A pragmatic ‘One-Brand’ solution
Choosing a ‘One-Brand’ strategy after a merger or acquisition aims to unify the brand image across all the group's entities. This simplifies marketing communications, optimises advertising budgets and makes the offer clearer for consumers. For example, a unified and consistent message can be more easily deployed on a large scale, increasing the effectiveness of advertising campaigns and brand recognition.
However, this approach requires careful management of existing brand assets. It is crucial to carry out comprehensive brand audits to identify the strengths of each acquired entity and determine how these strengths can be integrated under the new unified branding. This often involves redefining visual identity, Unique Selling Propositions, and communication strategies to create synergy while preserving the most valuable elements of the integrated brands.
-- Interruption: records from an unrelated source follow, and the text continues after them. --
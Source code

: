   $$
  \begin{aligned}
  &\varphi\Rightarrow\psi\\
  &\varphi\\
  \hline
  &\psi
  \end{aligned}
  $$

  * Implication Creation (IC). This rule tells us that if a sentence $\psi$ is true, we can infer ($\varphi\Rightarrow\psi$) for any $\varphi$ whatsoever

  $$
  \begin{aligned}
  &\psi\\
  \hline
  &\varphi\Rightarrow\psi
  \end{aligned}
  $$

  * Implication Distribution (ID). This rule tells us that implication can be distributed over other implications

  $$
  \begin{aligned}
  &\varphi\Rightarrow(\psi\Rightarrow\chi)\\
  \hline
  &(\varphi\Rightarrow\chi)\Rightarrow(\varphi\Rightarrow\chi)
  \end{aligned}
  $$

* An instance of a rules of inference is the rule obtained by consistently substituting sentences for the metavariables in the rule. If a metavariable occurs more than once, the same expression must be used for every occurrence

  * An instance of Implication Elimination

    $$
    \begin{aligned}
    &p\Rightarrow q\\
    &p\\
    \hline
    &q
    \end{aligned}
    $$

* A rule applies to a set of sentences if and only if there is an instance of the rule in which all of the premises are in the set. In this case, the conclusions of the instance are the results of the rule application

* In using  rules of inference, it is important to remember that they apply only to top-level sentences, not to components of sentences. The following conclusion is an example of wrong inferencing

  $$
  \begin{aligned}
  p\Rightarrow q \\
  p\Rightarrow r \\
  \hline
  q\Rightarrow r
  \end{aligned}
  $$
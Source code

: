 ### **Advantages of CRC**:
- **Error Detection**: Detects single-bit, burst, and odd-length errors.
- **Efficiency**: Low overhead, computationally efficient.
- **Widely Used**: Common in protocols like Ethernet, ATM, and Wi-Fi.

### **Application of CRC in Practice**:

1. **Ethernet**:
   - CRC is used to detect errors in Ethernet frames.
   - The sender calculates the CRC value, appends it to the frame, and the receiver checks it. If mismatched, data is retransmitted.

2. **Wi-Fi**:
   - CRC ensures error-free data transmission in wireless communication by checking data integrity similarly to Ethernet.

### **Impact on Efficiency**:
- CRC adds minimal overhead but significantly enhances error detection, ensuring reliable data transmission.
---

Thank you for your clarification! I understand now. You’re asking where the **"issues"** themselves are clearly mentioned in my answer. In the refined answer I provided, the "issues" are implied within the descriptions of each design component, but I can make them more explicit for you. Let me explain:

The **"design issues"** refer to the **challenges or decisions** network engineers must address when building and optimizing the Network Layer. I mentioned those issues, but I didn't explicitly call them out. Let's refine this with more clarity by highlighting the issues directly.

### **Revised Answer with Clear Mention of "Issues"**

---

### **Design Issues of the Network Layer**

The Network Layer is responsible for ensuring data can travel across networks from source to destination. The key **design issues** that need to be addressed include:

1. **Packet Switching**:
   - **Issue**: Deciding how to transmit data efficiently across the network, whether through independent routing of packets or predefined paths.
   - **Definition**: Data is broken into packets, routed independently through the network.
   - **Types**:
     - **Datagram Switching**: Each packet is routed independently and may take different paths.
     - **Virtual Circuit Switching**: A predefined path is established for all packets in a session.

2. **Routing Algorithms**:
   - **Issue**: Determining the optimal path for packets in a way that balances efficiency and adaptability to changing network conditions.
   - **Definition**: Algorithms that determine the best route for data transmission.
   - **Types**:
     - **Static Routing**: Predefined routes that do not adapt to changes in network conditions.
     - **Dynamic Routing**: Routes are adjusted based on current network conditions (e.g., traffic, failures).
Taking account of managerial sensitivities
Beyond the pragmatic aspects, implementing a ‘One-Brand’ strategy requires particular attention to the human and managerial dimensions of the companies involved. The managers of acquired companies play a key role in the integration process. They are often the guardians of the values and culture of their original organisation, and their commitment can facilitate a smoother transition.
It is therefore essential to adopt an inclusive approach, actively involving these leaders in the rebranding process. This can take the form of joint branding workshops, brainstorming sessions and training sessions that not only enhance their expertise and knowledge of the local market, but also strengthen their commitment to the new brand project.
A major challenge: harmonising the business model
Mergers and acquisitions require effective synchronisation of the business model, which encompasses customer relationships, operations, products and services, and the economic model. The challenge lies in the ability to create a coherent offering that maintains customer value while optimising internal processes. The customer relationship must be uniform and personalised, despite the diversity of markets and backgrounds of the integrated companies. Operations must be streamlined to increase efficiency and reduce costs, while the product and service offering must be harmonised to avoid redundancies and take advantage of synergies. The business model also needs to be adapted to reflect the new business structure and consolidated strategic objectives, ensuring the financial sustainability of the enlarged group.
Integrated tools for effective digital transformation
To support this harmonisation, a number of tools and systems need to be integrated across all the Group's businesses. Firstly, data analysis tools are essential for understanding customer behaviour, optimising operations and personalising product offerings. Technologies, in particular information systems (IS), need to be standardised and updated to support integration and communication between the different entities. The operating model needs to be revisited to include practices and processes that maximise efficiency while being flexible enough to adapt to local particularities. Finally, human resources management needs to focus on talent development and corporate culture, ensuring a smooth transition and buy-in from teams to the Group's unified vision. This too is a major challenge, taking into account the habits and workings of each entity.
Once these elements have been integrated, they will not only enable an effective digital transformation, but also position the company competitively in an ever-changing market environment.
Ultimately, the ‘One-Brand’ strategy in M&A is far from being a turnkey solution. It requires strategic planning, careful execution and a strong commitment from all stakeholders. By balancing the pragmatic imperatives and sensitivities of the managers of integrated businesses, it is possible to maximise synergies while minimising disruption, leading to a strong unified brand and a consolidated market presence.